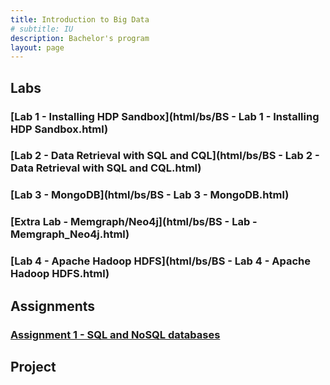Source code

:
 ```yaml
---
title: Introduction to Big Data
# subtitle: IU
description: Bachelor's program
layout: page
---
```



## Labs

### [Lab 1 - Installing HDP Sandbox](html/bs/BS - Lab 1 - Installing HDP Sandbox.html)
### [Lab 2 - Data Retrieval with SQL and CQL](html/bs/BS - Lab 2 - Data Retrieval with SQL and CQL.html)
### [Lab 3 - MongoDB](html/bs/BS - Lab 3 - MongoDB.html)
### [Extra Lab - Memgraph/Neo4j](html/bs/BS - Lab - Memgraph_Neo4j.html)
### [Lab 4 - Apache Hadoop HDFS](html/bs/BS - Lab 4 - Apache Hadoop HDFS.html)
<!-- ### [Lab 5 - Apache Hadoop YARN & MapReduce](html/bs/BS - Lab 5 - Apache Hadoop YARN & MapReduce.html) -->

## Assignments
### [Assignment 1 - SQL and NoSQL databases](html/bs/BS%20-%20Assignment%201%20-%20SQL%20%26%20NoSQL%20Databases.html)



## Project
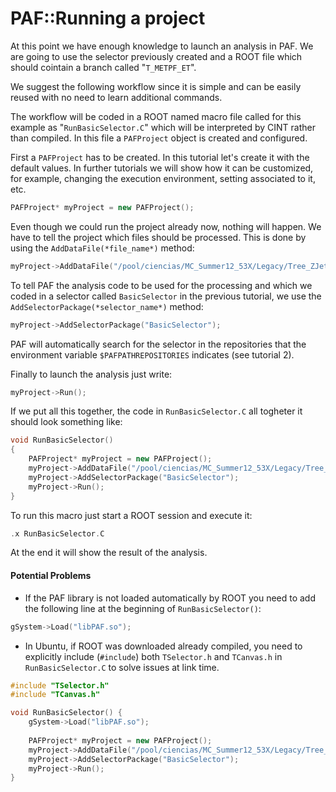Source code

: # PAF::Running a project

At this point we have enough knowledge to launch an analysis in PAF. We are going to use the selector previously created and a ROOT file which should cointain a branch called "```T_METPF_ET```".

We suggest the following workflow since it is simple and can be easily reused with no need to learn additional commands.

The workflow will be coded in a ROOT named macro file called for this example as "```RunBasicSelector.C```" which will be interpreted by CINT rather than compiled. In this file a ```PAFProject``` object is created and configured. 

First a ```PAFProject``` has to be created. In this tutorial let's create it with the default values. In further tutorials we will show how it can be customized, for example, changing the execution environment, setting associated to it, etc.
```cpp
PAFProject* myProject = new PAFProject();
```
Even though we could run the project already now, nothing will happen. We have to tell the project which files should be processed. This is done by using the ```AddDataFile(*file_name*)``` method:
```cpp
myProject->AddDataFile("/pool/ciencias/MC_Summer12_53X/Legacy/Tree_ZJets_Madgraph_0.root");
```
To tell PAF the analysis code to be used for the processing and which we coded in a selector called ```BasicSelector``` in the previous tutorial, we use the ```AddSelectorPackage(*selector_name*)``` method:
```cpp
myProject->AddSelectorPackage("BasicSelector");
```
PAF will automatically search for the selector in the repositories that the environment variable ```$PAFPATHREPOSITORIES``` indicates (see tutorial 2).

Finally to launch the analysis just write:
```cpp
myProject->Run();
```

If we put all this together, the code in ```RunBasicSelector.C``` all togheter it should look something like:
```cpp
void RunBasicSelector() 
{
	PAFProject* myProject = new PAFProject();
	myProject->AddDataFile("/pool/ciencias/MC_Summer12_53X/Legacy/Tree_ZJets_Madgraph_0.root");
	myProject->AddSelectorPackage("BasicSelector");
	myProject->Run();
}
```

To run this macro just start a ROOT session and execute it:
```cpp
.x RunBasicSelector.C
```

At the end it will show the result of the analysis.


#### Potential Problems
- If the PAF library is not loaded automatically by ROOT you need to add the following line at the beginning of ```RunBasicSelector()```:
```cpp
gSystem->Load("libPAF.so");
```
- In Ubuntu, if ROOT was downloaded already compiled, you need to explicitly include (```#include```) both ```TSelector.h``` and ```TCanvas.h``` in ```RunBasicSelector.C``` to solve issues at link time.
```cpp
#include "TSelector.h"
#include "TCanvas.h"

void RunBasicSelector() {
	gSystem->Load("libPAF.so");
	
	PAFProject* myProject = new PAFProject();
	myProject->AddDataFile("/pool/ciencias/MC_Summer12_53X/Legacy/Tree_ZJets_Madgraph_0.root")
	myProject->AddSelectorPackage("BasicSelector");
	myProject->Run();
}
```
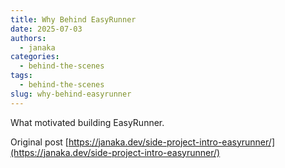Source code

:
 ```yaml
---
title: Why Behind EasyRunner
date: 2025-07-03
authors:
  - janaka
categories:
  - behind-the-scenes
tags:
  - behind-the-scenes
slug: why-behind-easyrunner
---
```

What motivated building EasyRunner.
<!-- more -->
Original post [https://janaka.dev/side-project-intro-easyrunner/](https://janaka.dev/side-project-intro-easyrunner/)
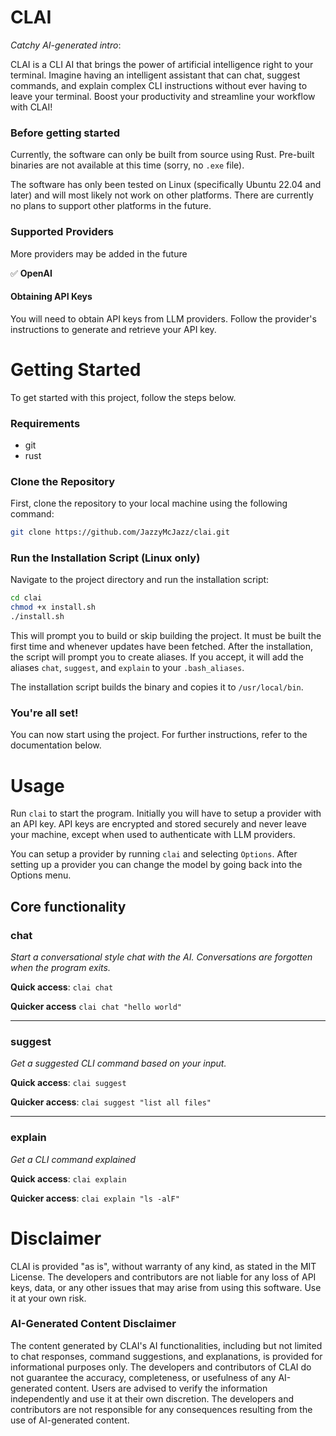 # CLAI

*Catchy AI-generated intro*:

CLAI is a CLI AI that brings the power of artificial intelligence right to your terminal. Imagine having an intelligent assistant that can chat, suggest commands, and explain complex CLI instructions without ever having to leave your terminal. Boost your productivity and streamline your workflow with CLAI!

### Before getting started

Currently, the software can only be built from source using Rust. Pre-built binaries are not available at this time (sorry, no `.exe` file).

The software has only been tested on Linux (specifically Ubuntu 22.04 and later) and will most likely not work on other platforms. There are currently no plans to support other platforms in the future.

### Supported Providers

More providers may be added in the future

✅ **OpenAI**

#### Obtaining API Keys

You will need to obtain API keys from LLM providers. Follow the provider's instructions to generate and retrieve your API key.

# Getting Started

To get started with this project, follow the steps below.

### Requirements

- git
- rust

### Clone the Repository

First, clone the repository to your local machine using the following command:

```sh
git clone https://github.com/JazzyMcJazz/clai.git
```

### Run the Installation Script (Linux only)

Navigate to the project directory and run the installation script:

```sh
cd clai
chmod +x install.sh
./install.sh
```

This will prompt you to build or skip building the project. It must be built the first time and whenever updates have been fetched. After the installation, the script will prompt you to create aliases. If you accept, it will add the aliases `chat`, `suggest`, and `explain` to your `.bash_aliases`.

The installation script builds the binary and copies it to `/usr/local/bin`.

### You're all set!

You can now start using the project. For further instructions, refer to the documentation below.

# Usage 

Run `clai` to start the program. Initially you will have to setup a provider with an API key. API keys are encrypted and stored securely and never leave your machine, except when used to authenticate with LLM providers.

You can setup a provider by running `clai` and selecting `Options`. After setting up a provider you can change the model by going back into the Options menu.

## Core functionality

### **chat**

*Start a conversational style chat with the AI. Conversations are forgotten when the program exits.*

**Quick access**: `clai chat`

**Quicker access** `clai chat "hello world"` 

***

### **suggest**

*Get a suggested CLI command based on your input.*

**Quick access**: `clai suggest`

**Quicker access**: `clai suggest "list all files"`

***

### **explain**

*Get a CLI command explained*

**Quick access**: `clai explain`

**Quicker access**: `clai explain "ls -alF"`

# Disclaimer

CLAI is provided "as is", without warranty of any kind, as stated in the MIT License. The developers and contributors are not liable for any loss of API keys, data, or any other issues that may arise from using this software. Use it at your own risk.

### AI-Generated Content Disclaimer

The content generated by CLAI's AI functionalities, including but not limited to chat responses, command suggestions, and explanations, is provided for informational purposes only. The developers and contributors of CLAI do not guarantee the accuracy, completeness, or usefulness of any AI-generated content. Users are advised to verify the information independently and use it at their own discretion. The developers and contributors are not responsible for any consequences resulting from the use of AI-generated content.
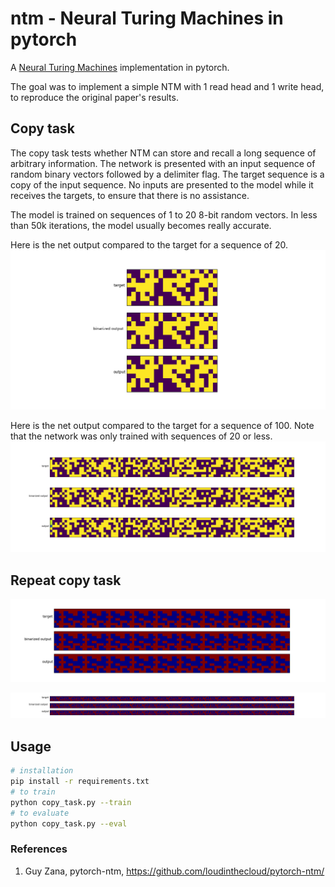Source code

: # ntm - Neural Turing Machines in pytorch

A [Neural Turing Machines](https://arxiv.org/abs/1410.5401) implementation in pytorch.

The goal was to implement a simple NTM with 1 read head and 1 write head, to reproduce the original paper's results.


## Copy task

The copy task tests whether NTM can store and recall a long sequence of arbitrary information. The network is presented with an input sequence of random binary vectors followed by a delimiter flag. The target sequence is a copy of the input sequence. No inputs are presented to the model while it receives the targets, to ensure that there is no assistance.

The model is trained on sequences of 1 to 20 8-bit random vectors. In less than 50k iterations, the model usually becomes really accurate.

Here is the net output compared to the target for a sequence of 20.
![](images/copy_20.png)

Here is the net output compared to the target for a sequence of 100. Note that the network was only trained with sequences of 20 or less.
![](images/copy_100.png)

## Repeat copy task

![](images/repeat_10.png)

![](images/repeat_20.png)

## Usage

```bash
# installation
pip install -r requirements.txt
# to train
python copy_task.py --train
# to evaluate
python copy_task.py --eval

```

### References

1. Guy Zana, pytorch-ntm, https://github.com/loudinthecloud/pytorch-ntm/
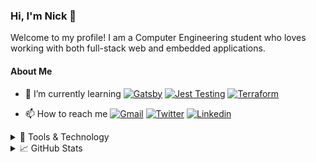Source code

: ### Hi, I'm Nick 👋

Welcome to my profile! I am a Computer Engineering student who loves working with both full-stack web and embedded applications.

#### About Me

- 🌱 I’m currently learning [![Gatsby](https://img.shields.io/badge/Gatsby-663399?style=for-the-badge&logo=Gatsby&logoColor=ffffff)](https://www.gatsbyjs.com/) [![Jest Testing](https://img.shields.io/badge/Jest-C21325?style=for-the-badge&logo=Jest&logoColor=ffffff)](https://jestjs.io/) [![Terraform](https://img.shields.io/badge/Terraform-623CE4?style=for-the-badge&logo=Terraform&logoColor=ffffff)](https://www.terraform.io/)

- 📫 How to reach me [![Gmail](https://img.shields.io/badge/Gmail-EA4335?style=for-the-badge&logo=gmail&logoColor=ffffff)](mailto:nichandy@gmail.com) [![Twitter](https://img.shields.io/badge/Twitter-1DA1F2?style=for-the-badge&logo=twitter&logoColor=ffffff)](https://twitter.com/Nick_Handy) [![Linkedin](https://img.shields.io/badge/Linkedin-0077B5?style=for-the-badge&logo=Linkedin&logoColor=ffffff)](https://www.linkedin.com/in/nicholashandy/)

<details>
<summary>🔧 Tools & Technology</summary>
<br>

#### Operating System & Tools

[![macOS](https://img.shields.io/badge/macOS-292e33?style=flat-square&logo=apple&logoColor=ffffff)](https://www.apple.com/macos/big-sur/)
[![Windows](https://img.shields.io/badge/Widows-0078D6?style=flat-square&logo=Windows&logoColor=ffffff)](https://www.microsoft.com/en-us/windows/)

[![VS Code](https://img.shields.io/badge/IDE-VSCode-%23007ACC?style=flat-square&logo=Visual-studio-code)](https://code.visualstudio.com/)
[![Intellij IDEA](https://img.shields.io/badge/Intellij-IDEA-000000?style=flat-square&logo=Intellij-idea&logoColor=ffffff)](https://www.jetbrains.com/idea/)

#### Tech Stack

[![C](https://img.shields.io/badge/C-A8B9CC?style=flat-square&logo=c&logoColor=ffffff)]()
[![C++](https://img.shields.io/badge/C%2B%2B-00599C?style=flat-square&logo=C%2B%2B&logoColor=ffffff)]()
[![Python](https://img.shields.io/badge/Python-3776AB?style=flat-square&logo=Python&logoColor=ffffff)]()
[![JavaScript](https://img.shields.io/badge/JavaScript-F7DF1E?style=flat-square&logo=JavaScript&logoColor=000000)](https://www.javascript.com)
[![Java](https://img.shields.io/badge/Java-007396?style=flat-square&logo=Java&logoColor=ffffff)](https://www.java.com/en/)

[![React](https://img.shields.io/badge/React-61DAFB?style=flat-square&logo=React&logoColor=ffffff)](https://reactjs.org/)
[![Redux](https://img.shields.io/badge/Redux-764ABC?style=flat-square&logo=Redux&logoColor=ffffff)](https://redux.js.org/)
[![Gatsby](https://img.shields.io/badge/Gatsby-663399?style=flat-square&logo=Gatsby&logoColor=ffffff)](https://www.gatsbyjs.com/)
[![Webpack](https://img.shields.io/badge/Webpack-8DD6F9?style=flat-square&logo=Webpack&logoColor=ffffff)](https://webpack.js.org/)

[![Node.js](https://img.shields.io/badge/Node.js-339933?style=flat-square&logo=Node.js&logoColor=ffffff)](https://nodejs.org/en/)
[![Express](https://img.shields.io/badge/Express-000000?style=flat-square&logo=Express&logoColor=ffffff)](https://expressjs.com/)
[![NGinx](https://img.shields.io/badge/NGinx-269539?style=flat-square&logo=NGinx&logoColor=ffffff)](https://nginx.org/en/)

[![MongoDB](https://img.shields.io/badge/MongoDB-47A248?style=flat-square&logo=MongoDB&logoColor=ffffff)](https://www.mongodb.com/)
[![MySQL](https://img.shields.io/badge/MySQL-4479A1?style=flat-square&logo=MySQL&logoColor=ffffff)](https://www.mysql.com/)

[![RabbitMQ](https://img.shields.io/badge/RabbitMQ-FF6600?style=flat-square&logo=RabbitMQ&logoColor=ffffff)](https://www.rabbitmq.com/)
[![Mapbox](https://img.shields.io/badge/Mapbox-000000?style=flat-square&logo=Mapbox&logoColor=ffffff)](https://www.mapbox.com/)

[![Git](https://img.shields.io/badge/Git-F05032?style=flat-square&logo=Git&logoColor=ffffff)](https://github.com/)
[![Docker](https://img.shields.io/badge/Docker-2496ED?style=flat-square&logo=docker&logoColor=ffffff)](https://www.docker.com/)
[![Amazon AWS](https://img.shields.io/badge/Amazon_AWS-232F3E?style=flat-square&logo=amazonaws&logoColor=ffffff)](https://aws.amazon.com/)
[![Heroku](https://img.shields.io/badge/Heroku-430098?style=flat-square&logo=heroku&logoColor=ffffff)](https://www.heroku.com/)

[![HTML5](https://img.shields.io/badge/HTML5-E34F26?style=flat-square&logo=html5&logoColor=ffffff)](https://sass-lang.com/)
[![CSS](https://img.shields.io/badge/CSS-1572B6?style=flat-square&logo=css3&logoColor=ffffff)](https://sass-lang.com/)
[![Sass](https://img.shields.io/badge/Sass-CC6699?style=flat-square&logo=Sass&logoColor=ffffff)](https://sass-lang.com/)
[![Bootstrap](https://img.shields.io/badge/Bootstrap-7952B3?style=flat-square&logo=Bootstrap&logoColor=ffffff)](https://getbootstrap.com/)
[![Bulma](https://img.shields.io/badge/Bulma-00D1B2?style=flat-square&logo=Bulma&logoColor=ffffff)](https://bulma.io/)

</details>

<details>
<summary>📈 GitHub Stats </summary>
<br>

#### Stats

[![Nick's GitHub stats](https://github-readme-stats.vercel.app/api?username=nichandy&show_icons=true&theme=tokyonight))](https://github.com/anuraghazra/github-readme-stats)

[![Top Langs](https://github-readme-stats.vercel.app/api/top-langs/?username=nichandy&layout=compact&langs_count=6&hide=scss,dockerfile,shell)](https://github.com/anuraghazra/github-readme-stats)

<!--START_SECTION:waka-->
**I'm a Night 🦉** 

```text
🌞 Morning    33 commits     █░░░░░░░░░░░░░░░░░░░░░░░░   6.69% 
🌆 Daytime    201 commits    ██████████░░░░░░░░░░░░░░░   40.77% 
🌃 Evening    194 commits    █████████░░░░░░░░░░░░░░░░   39.35% 
🌙 Night      65 commits     ███░░░░░░░░░░░░░░░░░░░░░░   13.18%

```
📅 **I'm Most Productive on Thursday** 

```text
Monday       72 commits     ███░░░░░░░░░░░░░░░░░░░░░░   14.6% 
Tuesday      71 commits     ███░░░░░░░░░░░░░░░░░░░░░░   14.4% 
Wednesday    75 commits     ███░░░░░░░░░░░░░░░░░░░░░░   15.21% 
Thursday     94 commits     ████░░░░░░░░░░░░░░░░░░░░░   19.07% 
Friday       51 commits     ██░░░░░░░░░░░░░░░░░░░░░░░   10.34% 
Saturday     45 commits     ██░░░░░░░░░░░░░░░░░░░░░░░   9.13% 
Sunday       85 commits     ████░░░░░░░░░░░░░░░░░░░░░   17.24%

```


📊 **This Week I Spent My Time On** 

```text
💬 Programming Languages: 
Other                    21 hrs 15 mins      █████████████████████░░░░   87.16% 
Python                   2 hrs 59 mins       ███░░░░░░░░░░░░░░░░░░░░░░   12.3% 
CSV                      7 mins              ░░░░░░░░░░░░░░░░░░░░░░░░░   0.54%

```

**I Mostly Code in JavaScript** 

```text
JavaScript               8 repos             ███████████░░░░░░░░░░░░░░   47.06% 
C++                      2 repos             ███░░░░░░░░░░░░░░░░░░░░░░   11.76% 
C                        2 repos             ███░░░░░░░░░░░░░░░░░░░░░░   11.76% 
HTML                     1 repo              █░░░░░░░░░░░░░░░░░░░░░░░░   5.88% 
VHDL                     1 repo              █░░░░░░░░░░░░░░░░░░░░░░░░   5.88%

```



 Last Updated on 18/07/2021
<!--END_SECTION:waka-->
</details>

▶ **How to complete this task**: Retype each line of the data exactly, beginning with the first; include the line containing "## Assignments" and stop there, skipping every picture.

▶ **Solved problem**:
Source code

:
 ```yaml
---
title: Introduction to Big Data
# subtitle: IU
description: Bachelor's program
layout: page
---
```



## Labs

### [Lab 1 - Installing HDP Sandbox](html/bs/BS - Lab 1 - Installing HDP Sandbox.html)
### [Lab 2 - Data Retrieval with SQL and CQL](html/bs/BS - Lab 2 - Data Retrieval with SQL and CQL.html)
### [Lab 3 - MongoDB](html/bs/BS - Lab 3 - MongoDB.html)
### [Extra Lab - Memgraph/Neo4j](html/bs/BS - Lab - Memgraph_Neo4j.html)
### [Lab 4 - Apache Hadoop HDFS](html/bs/BS - Lab 4 - Apache Hadoop HDFS.html)
<!-- ### [Lab 5 - Apache Hadoop YARN & MapReduce](html/bs/BS - Lab 5 - Apache Hadoop YARN & MapReduce.html) -->

## Assignments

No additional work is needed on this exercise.